== Exercise ==
Nothing beyond the line containing "You can use" is to be printed; print exactly each line from the start of the records below through that line, leaving out pictures.

►

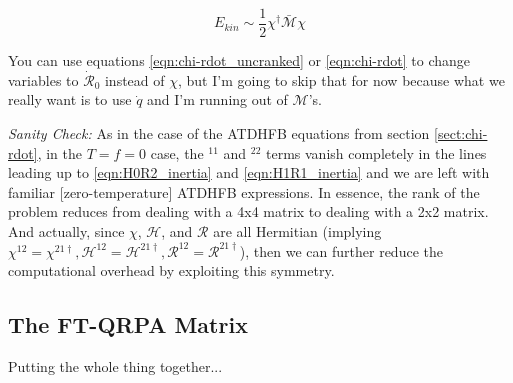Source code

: \begin{equation}
E_{kin} \sim \frac{1}{2}\chi^\dagger\mathcal{\bar{M}}\chi
\end{equation}

You can use equations \ref{eqn:chi-rdot_uncranked} or \ref{eqn:chi-rdot} to change variables to $\mathcal{\dot{R}}_0$ instead of $\chi$, but I'm going to skip that for now because what we really want is to use $\dot{q}$ and I'm running out of $\mathcal{M}$'s.

\noindent\textit{Sanity Check:} As in the case of the ATDHFB equations from section \ref{sect:chi-rdot}, in the $T=f=0$ case, the $^{11}$ and $^{22}$ terms vanish completely in the lines leading up to \ref{eqn:H0R2_inertia} and \ref{eqn:H1R1_inertia} and we are left with familiar [zero-temperature] ATDHFB expressions. In essence, the rank of the problem reduces from dealing with a 4x4 matrix to dealing with a 2x2 matrix. And actually, since $\chi$, $\mathcal{H}$, and $\mathcal{R}$ are all Hermitian (implying $\chi^{12}=\chi^{21\dagger}, \mathcal{H}^{12}=\mathcal{H}^{21\dagger}, \mathcal{R}^{12}=\mathcal{R}^{21\dagger}$), then we can further reduce the computational overhead by exploiting this symmetry.

\subsection{The FT-QRPA Matrix}

Putting the whole thing together...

◄

== Exercise result ==
Source code

: \begin{equation}
E_{kin} \sim \frac{1}{2}\chi^\dagger\mathcal{\bar{M}}\chi
\end{equation}

You can use equations \ref{eqn:chi-rdot_uncranked} or \ref{eqn:chi-rdot} to change variables to $\mathcal{\dot{R}}_0$ instead of $\chi$, but I'm going to skip that for now because what we really want is to use $\dot{q}$ and I'm running out of $\mathcal{M}$'s.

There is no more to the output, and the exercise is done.